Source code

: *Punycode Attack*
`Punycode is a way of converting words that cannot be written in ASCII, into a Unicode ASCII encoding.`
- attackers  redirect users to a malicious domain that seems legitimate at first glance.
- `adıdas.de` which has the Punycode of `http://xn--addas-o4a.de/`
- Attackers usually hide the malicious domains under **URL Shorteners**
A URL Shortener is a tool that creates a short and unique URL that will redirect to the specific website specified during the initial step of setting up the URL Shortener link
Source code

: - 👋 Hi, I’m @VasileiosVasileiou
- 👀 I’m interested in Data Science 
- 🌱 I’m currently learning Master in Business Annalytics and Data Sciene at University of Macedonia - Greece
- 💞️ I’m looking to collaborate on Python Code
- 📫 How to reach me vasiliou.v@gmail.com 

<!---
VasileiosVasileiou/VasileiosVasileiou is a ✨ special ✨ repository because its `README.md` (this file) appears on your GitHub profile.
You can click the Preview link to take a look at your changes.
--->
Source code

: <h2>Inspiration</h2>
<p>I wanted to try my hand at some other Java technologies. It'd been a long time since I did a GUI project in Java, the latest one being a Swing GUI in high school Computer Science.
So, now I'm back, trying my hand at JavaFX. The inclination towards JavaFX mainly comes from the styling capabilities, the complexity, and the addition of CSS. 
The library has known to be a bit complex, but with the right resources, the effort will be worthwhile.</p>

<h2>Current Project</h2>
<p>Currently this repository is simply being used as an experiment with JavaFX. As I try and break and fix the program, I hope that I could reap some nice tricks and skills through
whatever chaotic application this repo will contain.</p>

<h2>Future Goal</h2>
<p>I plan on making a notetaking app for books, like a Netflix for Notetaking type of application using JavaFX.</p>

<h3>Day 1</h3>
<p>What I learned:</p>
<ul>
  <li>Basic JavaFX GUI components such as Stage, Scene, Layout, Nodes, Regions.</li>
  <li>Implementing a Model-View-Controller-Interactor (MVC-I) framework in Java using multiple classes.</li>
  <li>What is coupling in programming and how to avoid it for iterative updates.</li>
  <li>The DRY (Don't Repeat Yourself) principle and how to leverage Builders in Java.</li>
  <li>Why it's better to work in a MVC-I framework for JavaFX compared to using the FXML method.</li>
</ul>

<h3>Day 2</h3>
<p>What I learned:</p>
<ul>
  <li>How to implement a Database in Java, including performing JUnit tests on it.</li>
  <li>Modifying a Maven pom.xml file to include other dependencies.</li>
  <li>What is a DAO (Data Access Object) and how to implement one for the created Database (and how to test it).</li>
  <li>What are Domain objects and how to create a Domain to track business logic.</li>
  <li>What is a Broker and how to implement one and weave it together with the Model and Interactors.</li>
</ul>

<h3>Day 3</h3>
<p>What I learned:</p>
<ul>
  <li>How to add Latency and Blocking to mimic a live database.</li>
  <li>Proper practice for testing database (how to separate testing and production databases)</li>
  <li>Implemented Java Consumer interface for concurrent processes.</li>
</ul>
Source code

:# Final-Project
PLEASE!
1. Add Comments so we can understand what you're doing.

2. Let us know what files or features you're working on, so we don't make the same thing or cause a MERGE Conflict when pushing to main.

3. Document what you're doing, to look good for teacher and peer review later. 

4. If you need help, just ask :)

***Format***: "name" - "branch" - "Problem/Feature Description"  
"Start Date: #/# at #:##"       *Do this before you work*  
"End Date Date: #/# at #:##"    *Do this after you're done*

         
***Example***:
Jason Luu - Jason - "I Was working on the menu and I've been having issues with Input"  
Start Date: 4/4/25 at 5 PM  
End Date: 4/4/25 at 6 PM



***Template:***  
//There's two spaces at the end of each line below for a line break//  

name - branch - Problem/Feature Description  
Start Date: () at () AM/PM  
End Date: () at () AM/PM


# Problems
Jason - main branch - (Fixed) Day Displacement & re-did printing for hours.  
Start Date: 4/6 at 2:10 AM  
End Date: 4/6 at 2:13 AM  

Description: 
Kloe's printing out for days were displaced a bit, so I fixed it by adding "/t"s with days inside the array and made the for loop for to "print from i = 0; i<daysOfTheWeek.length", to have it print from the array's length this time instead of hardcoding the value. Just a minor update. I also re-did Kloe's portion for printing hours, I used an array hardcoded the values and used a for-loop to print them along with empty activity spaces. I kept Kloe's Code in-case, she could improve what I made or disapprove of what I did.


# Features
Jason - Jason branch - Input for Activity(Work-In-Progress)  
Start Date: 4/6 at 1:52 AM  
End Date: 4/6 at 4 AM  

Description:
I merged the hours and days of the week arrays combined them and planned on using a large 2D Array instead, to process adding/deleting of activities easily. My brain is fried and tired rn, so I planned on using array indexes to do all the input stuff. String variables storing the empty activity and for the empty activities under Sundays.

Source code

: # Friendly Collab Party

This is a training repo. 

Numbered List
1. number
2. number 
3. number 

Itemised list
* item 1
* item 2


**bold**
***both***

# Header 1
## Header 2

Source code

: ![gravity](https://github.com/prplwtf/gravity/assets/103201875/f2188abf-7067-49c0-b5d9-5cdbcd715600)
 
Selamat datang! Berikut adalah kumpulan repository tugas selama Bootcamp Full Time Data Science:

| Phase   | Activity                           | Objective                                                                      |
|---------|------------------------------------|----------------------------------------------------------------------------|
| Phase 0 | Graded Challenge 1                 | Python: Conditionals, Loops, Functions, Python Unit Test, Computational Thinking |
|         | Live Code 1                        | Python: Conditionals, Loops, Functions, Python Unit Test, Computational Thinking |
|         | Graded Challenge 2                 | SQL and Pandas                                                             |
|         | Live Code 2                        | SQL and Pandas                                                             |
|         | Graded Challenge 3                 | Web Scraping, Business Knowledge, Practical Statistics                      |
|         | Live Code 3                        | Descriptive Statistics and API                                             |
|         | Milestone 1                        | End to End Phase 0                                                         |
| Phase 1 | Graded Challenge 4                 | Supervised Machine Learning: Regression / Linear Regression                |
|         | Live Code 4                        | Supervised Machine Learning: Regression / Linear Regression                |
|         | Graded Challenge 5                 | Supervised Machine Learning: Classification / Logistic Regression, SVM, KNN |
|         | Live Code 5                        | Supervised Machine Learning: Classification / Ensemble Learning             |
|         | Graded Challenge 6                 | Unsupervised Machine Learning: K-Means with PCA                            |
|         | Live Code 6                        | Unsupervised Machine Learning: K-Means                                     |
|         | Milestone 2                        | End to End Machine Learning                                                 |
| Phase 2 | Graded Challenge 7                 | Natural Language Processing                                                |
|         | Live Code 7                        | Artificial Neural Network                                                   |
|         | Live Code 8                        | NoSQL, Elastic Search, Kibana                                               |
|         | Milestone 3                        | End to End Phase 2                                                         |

• Exercise details: The answer should consist of the lines from the first line of the entries through the line with "So, now I'm", copied exactly.

• Output of the task:
Source code

: *Punycode Attack*
`Punycode is a way of converting words that cannot be written in ASCII, into a Unicode ASCII encoding.`
- attackers  redirect users to a malicious domain that seems legitimate at first glance.
- `adıdas.de` which has the Punycode of `http://xn--addas-o4a.de/`
- Attackers usually hide the malicious domains under **URL Shorteners**
A URL Shortener is a tool that creates a short and unique URL that will redirect to the specific website specified during the initial step of setting up the URL Shortener link
Source code

: - 👋 Hi, I’m @VasileiosVasileiou
- 👀 I’m interested in Data Science 
- 🌱 I’m currently learning Master in Business Annalytics and Data Sciene at University of Macedonia - Greece
- 💞️ I’m looking to collaborate on Python Code
- 📫 How to reach me vasiliou.v@gmail.com 

<!---
VasileiosVasileiou/VasileiosVasileiou is a ✨ special ✨ repository because its `README.md` (this file) appears on your GitHub profile.
You can click the Preview link to take a look at your changes.
--->
Source code

: <h2>Inspiration</h2>
<p>I wanted to try my hand at some other Java technologies. It'd been a long time since I did a GUI project in Java, the latest one being a Swing GUI in high school Computer Science.
So, now I'm back, trying my hand at JavaFX. The inclination towards JavaFX mainly comes from the styling capabilities, the complexity, and the addition of CSS. 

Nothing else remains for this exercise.